You should get back, in this rough shape:

- A one-paragraph restatement of your workflow. Read this first. If it is wrong, your inputs were unclear and the rest of the check is built on sand.
- A tagged list of the data involved, so you can see at a glance whether anything sensitive is in play.
- A permissions list with any over-broad access flagged.
- A short, ranked list of what could go wrong, each with a likelihood and impact rating and a plain reason.
- A clear statement of where, if anywhere, a human needs to stay in the loop.
- A few concrete, small changes that would make the workflow safer.
- A single verdict (go, go with changes, or hold) with its reasons.

A good output is specific to your situation, not a generic lecture about AI safety.

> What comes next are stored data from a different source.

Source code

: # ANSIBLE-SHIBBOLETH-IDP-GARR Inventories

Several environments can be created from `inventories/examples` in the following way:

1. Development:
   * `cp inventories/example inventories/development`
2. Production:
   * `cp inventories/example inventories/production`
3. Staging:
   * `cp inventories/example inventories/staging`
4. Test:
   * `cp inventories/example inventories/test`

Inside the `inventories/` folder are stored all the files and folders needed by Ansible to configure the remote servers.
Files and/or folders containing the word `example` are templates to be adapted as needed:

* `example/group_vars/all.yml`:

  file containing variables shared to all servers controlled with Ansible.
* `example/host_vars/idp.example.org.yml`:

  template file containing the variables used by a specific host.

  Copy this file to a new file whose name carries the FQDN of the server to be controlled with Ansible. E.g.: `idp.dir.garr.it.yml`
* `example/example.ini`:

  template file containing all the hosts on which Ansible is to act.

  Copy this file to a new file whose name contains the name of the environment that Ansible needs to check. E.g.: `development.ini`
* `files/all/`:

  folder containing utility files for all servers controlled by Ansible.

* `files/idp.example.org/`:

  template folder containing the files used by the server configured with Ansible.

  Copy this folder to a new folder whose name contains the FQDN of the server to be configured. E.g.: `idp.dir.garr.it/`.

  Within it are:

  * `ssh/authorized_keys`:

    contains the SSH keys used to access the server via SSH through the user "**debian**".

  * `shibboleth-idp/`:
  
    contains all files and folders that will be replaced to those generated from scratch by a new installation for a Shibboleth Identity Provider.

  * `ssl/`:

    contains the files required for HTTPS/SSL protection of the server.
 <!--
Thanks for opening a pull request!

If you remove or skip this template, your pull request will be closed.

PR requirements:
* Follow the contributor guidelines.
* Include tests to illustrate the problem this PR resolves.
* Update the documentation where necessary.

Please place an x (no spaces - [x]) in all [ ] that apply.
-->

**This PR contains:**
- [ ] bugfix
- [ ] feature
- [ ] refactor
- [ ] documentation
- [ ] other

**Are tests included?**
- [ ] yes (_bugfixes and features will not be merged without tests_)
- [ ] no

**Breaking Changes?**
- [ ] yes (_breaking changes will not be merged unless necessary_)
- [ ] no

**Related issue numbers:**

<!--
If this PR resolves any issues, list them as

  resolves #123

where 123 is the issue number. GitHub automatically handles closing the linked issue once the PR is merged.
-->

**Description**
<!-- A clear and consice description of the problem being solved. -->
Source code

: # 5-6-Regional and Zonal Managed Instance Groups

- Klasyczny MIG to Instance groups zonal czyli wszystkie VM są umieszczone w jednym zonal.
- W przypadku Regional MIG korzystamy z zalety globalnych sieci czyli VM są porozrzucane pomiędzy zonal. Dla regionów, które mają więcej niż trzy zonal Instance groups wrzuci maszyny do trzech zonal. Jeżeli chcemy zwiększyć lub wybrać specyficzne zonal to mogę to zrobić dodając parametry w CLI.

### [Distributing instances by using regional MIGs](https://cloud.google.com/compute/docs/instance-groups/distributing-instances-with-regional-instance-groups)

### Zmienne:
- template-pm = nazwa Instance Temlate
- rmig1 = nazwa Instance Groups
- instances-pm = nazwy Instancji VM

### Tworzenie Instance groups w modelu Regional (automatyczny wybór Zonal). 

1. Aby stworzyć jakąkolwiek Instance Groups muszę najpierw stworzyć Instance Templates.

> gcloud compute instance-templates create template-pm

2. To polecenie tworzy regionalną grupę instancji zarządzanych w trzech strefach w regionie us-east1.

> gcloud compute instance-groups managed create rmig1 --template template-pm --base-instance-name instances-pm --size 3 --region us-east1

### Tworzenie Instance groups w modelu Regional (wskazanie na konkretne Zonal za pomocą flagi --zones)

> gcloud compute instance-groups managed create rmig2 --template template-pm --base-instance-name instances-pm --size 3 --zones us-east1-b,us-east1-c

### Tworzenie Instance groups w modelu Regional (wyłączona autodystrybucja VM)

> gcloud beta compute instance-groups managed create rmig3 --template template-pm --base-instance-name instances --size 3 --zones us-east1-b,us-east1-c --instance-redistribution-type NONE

If it reads like a brochure, push back and ask it to name the actual risks in your actual workflow.

## Review checklist

Before you trust the verdict and act on it, check:

- Did the restatement match what you actually plan to do?
- Did it catch the data that worries you most? If you have customer or financial data and it did not mention it, you may have under-described your inputs. Add them and run it again.
- Are the flagged risks real and specific, or vague filler? Discard the filler and act on the specifics.
- Does any "go" verdict still leave an action that cannot be undone running with no human checkpoint? If so, treat it as a hold regardless of what it said.
- Are the suggested changes things you can actually do, like narrowing a permission or adding an approval step?
- For anything touching the law, money, or a contract, have you decided who to ask before you proceed? The AI is not that person.
- Are you comfortable being the one who signs off? You own the decision, not the tool.